Reproduce exactly the lines below, from the first through the one containing "list as infrastructure ([README](lib/queues/README.md));", and nothing more.

==*==

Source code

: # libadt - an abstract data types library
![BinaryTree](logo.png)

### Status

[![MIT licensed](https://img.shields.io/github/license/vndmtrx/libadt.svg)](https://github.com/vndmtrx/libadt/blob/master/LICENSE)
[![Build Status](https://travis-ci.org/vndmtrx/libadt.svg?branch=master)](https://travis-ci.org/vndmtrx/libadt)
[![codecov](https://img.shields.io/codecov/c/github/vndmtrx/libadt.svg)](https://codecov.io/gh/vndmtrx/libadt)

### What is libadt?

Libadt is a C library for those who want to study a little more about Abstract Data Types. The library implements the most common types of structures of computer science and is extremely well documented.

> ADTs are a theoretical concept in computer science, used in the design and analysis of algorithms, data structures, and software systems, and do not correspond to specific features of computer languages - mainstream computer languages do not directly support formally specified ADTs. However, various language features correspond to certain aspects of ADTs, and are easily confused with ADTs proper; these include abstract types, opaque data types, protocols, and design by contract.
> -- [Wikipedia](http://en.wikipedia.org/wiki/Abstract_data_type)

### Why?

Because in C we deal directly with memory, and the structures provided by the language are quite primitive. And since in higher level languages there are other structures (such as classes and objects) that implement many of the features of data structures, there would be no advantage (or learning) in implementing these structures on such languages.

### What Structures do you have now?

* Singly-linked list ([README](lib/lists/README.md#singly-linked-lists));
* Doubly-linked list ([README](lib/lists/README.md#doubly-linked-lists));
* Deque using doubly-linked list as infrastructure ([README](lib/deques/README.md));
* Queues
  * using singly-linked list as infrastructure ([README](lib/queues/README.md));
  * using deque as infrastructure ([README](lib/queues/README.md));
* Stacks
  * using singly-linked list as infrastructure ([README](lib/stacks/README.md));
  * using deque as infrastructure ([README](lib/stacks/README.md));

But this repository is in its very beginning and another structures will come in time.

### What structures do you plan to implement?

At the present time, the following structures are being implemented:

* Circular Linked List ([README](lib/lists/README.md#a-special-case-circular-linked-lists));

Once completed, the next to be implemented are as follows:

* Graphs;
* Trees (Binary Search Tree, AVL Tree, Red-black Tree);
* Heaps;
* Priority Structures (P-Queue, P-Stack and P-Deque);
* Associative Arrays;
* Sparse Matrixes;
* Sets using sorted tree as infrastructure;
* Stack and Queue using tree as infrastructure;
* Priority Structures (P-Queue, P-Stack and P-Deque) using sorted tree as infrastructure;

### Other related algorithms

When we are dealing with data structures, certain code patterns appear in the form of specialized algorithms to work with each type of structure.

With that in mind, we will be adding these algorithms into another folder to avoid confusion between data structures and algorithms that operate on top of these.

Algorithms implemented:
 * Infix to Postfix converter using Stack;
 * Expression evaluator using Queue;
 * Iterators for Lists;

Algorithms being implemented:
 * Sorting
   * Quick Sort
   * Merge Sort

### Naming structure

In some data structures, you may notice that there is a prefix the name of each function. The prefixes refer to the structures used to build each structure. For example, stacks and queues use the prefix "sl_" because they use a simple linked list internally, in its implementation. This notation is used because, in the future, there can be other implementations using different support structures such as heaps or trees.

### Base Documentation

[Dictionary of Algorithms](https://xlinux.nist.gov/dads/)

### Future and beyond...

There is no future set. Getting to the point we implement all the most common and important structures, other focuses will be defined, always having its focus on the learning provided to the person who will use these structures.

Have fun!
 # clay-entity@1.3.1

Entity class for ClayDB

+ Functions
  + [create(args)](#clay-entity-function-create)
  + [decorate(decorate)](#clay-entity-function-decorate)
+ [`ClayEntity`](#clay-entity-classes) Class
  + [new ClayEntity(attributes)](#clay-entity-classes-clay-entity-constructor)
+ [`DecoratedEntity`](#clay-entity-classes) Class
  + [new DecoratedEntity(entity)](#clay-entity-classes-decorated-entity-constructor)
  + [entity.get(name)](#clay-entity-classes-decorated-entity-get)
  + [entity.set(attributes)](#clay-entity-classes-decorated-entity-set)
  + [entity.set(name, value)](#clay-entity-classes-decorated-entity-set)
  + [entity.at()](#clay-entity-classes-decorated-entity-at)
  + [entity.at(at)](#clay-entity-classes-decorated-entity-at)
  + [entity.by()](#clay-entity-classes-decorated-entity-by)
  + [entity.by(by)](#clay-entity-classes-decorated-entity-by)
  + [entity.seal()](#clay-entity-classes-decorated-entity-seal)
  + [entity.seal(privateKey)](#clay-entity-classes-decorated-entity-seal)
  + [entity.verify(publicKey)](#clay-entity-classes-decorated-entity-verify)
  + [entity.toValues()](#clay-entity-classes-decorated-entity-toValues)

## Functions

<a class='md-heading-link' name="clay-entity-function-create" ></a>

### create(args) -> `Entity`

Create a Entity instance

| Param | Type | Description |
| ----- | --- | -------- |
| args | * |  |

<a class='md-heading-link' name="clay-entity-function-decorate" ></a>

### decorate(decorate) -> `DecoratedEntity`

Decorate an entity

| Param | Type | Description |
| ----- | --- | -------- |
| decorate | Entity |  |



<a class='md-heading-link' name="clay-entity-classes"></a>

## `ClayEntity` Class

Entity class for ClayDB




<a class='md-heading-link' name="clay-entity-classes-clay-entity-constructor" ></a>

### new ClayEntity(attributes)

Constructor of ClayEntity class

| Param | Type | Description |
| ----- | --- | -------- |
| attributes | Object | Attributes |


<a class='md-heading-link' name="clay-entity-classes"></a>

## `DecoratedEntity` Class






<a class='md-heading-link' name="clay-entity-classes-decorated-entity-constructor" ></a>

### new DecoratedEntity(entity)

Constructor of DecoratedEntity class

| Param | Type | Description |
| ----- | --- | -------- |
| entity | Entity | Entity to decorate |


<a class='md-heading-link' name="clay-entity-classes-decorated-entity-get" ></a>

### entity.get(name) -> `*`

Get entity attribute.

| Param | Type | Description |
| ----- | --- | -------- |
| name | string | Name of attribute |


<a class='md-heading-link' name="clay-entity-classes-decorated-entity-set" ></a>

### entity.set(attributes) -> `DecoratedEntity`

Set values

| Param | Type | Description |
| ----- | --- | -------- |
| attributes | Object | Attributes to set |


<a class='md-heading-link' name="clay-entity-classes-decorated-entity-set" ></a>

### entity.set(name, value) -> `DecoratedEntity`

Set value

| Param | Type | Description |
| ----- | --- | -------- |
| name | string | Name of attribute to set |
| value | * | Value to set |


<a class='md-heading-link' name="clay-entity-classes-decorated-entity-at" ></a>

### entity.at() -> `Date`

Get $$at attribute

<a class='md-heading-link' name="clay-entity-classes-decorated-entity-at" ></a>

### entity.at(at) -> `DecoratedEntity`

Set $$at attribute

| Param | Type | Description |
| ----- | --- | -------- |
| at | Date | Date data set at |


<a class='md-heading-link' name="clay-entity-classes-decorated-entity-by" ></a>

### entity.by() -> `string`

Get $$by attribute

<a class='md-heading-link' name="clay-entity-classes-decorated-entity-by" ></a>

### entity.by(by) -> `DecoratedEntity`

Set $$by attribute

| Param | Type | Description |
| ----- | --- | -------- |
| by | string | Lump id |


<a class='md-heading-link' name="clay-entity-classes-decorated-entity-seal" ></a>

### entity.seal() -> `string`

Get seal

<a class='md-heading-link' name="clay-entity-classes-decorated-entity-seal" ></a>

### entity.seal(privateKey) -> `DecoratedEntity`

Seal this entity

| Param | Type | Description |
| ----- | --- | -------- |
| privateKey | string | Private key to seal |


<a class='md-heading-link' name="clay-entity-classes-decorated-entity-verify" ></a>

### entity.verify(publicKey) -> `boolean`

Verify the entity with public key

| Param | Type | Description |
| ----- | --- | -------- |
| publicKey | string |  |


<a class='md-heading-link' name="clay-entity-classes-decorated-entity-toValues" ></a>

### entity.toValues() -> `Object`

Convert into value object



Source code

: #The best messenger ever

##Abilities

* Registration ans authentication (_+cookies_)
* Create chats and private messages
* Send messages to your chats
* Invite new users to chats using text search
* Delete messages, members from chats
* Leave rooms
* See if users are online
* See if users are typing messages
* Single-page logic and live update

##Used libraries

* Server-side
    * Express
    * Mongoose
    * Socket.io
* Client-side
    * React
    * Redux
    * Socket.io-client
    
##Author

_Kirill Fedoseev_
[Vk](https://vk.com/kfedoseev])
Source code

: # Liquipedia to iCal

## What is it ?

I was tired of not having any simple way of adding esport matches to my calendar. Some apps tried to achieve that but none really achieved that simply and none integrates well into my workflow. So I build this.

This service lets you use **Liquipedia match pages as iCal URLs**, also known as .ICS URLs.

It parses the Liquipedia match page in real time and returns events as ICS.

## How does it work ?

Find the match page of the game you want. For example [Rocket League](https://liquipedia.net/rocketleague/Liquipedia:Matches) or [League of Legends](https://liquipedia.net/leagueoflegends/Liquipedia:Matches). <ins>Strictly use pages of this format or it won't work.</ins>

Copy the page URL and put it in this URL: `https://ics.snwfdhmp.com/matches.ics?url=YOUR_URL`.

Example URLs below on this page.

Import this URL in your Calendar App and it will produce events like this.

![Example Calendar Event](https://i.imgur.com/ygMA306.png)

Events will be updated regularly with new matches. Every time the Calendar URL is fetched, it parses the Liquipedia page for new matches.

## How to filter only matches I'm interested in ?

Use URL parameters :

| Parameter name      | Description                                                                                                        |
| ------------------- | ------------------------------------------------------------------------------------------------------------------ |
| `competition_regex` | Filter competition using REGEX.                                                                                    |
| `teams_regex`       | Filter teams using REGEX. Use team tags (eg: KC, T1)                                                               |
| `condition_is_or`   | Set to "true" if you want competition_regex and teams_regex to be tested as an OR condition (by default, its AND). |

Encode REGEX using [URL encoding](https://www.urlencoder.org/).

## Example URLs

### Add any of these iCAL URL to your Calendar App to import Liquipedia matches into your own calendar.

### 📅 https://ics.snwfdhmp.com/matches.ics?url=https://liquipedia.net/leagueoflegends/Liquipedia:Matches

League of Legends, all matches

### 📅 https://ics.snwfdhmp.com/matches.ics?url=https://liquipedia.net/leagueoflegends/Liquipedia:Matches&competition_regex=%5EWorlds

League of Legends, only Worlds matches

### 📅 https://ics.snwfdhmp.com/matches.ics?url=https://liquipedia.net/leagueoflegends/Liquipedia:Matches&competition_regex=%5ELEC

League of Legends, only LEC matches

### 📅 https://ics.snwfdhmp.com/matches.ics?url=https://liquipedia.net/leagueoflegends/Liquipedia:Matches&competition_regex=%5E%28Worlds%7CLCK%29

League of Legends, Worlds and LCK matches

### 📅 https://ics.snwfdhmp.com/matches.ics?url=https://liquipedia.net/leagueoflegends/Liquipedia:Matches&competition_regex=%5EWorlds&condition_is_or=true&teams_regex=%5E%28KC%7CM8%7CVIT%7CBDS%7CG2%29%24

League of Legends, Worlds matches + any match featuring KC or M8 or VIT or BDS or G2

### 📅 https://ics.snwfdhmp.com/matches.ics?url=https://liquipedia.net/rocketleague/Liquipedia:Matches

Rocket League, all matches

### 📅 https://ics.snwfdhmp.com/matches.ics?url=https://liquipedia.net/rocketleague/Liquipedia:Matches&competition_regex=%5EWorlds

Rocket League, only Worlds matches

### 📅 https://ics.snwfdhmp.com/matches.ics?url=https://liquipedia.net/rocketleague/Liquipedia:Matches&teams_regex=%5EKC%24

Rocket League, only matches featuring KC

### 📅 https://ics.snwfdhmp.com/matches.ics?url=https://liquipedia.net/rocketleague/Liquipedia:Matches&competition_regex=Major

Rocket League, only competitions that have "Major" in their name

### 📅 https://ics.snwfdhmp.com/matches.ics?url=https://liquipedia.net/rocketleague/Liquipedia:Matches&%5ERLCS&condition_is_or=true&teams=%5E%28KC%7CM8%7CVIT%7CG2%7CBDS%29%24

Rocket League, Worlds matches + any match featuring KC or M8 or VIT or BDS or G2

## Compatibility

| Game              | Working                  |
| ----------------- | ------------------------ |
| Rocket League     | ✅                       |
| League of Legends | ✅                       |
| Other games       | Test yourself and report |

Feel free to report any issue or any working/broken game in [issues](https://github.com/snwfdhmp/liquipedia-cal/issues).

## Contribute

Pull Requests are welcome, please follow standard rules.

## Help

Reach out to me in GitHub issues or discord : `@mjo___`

==*==

> [Response]:
Source code

: # libadt - an abstract data types library
![BinaryTree](logo.png)

### Status

[![MIT licensed](https://img.shields.io/github/license/vndmtrx/libadt.svg)](https://github.com/vndmtrx/libadt/blob/master/LICENSE)
[![Build Status](https://travis-ci.org/vndmtrx/libadt.svg?branch=master)](https://travis-ci.org/vndmtrx/libadt)
[![codecov](https://img.shields.io/codecov/c/github/vndmtrx/libadt.svg)](https://codecov.io/gh/vndmtrx/libadt)

### What is libadt?

Libadt is a C library for those who want to study a little more about Abstract Data Types. The library implements the most common types of structures of computer science and is extremely well documented.

> ADTs are a theoretical concept in computer science, used in the design and analysis of algorithms, data structures, and software systems, and do not correspond to specific features of computer languages - mainstream computer languages do not directly support formally specified ADTs. However, various language features correspond to certain aspects of ADTs, and are easily confused with ADTs proper; these include abstract types, opaque data types, protocols, and design by contract.
> -- [Wikipedia](http://en.wikipedia.org/wiki/Abstract_data_type)

### Why?

Because in C we deal directly with memory, and the structures provided by the language are quite primitive. And since in higher level languages there are other structures (such as classes and objects) that implement many of the features of data structures, there would be no advantage (or learning) in implementing these structures on such languages.

### What Structures do you have now?

* Singly-linked list ([README](lib/lists/README.md#singly-linked-lists));
* Doubly-linked list ([README](lib/lists/README.md#doubly-linked-lists));
* Deque using doubly-linked list as infrastructure ([README](lib/deques/README.md));
* Queues
  * using singly-linked list as infrastructure ([README](lib/queues/README.md));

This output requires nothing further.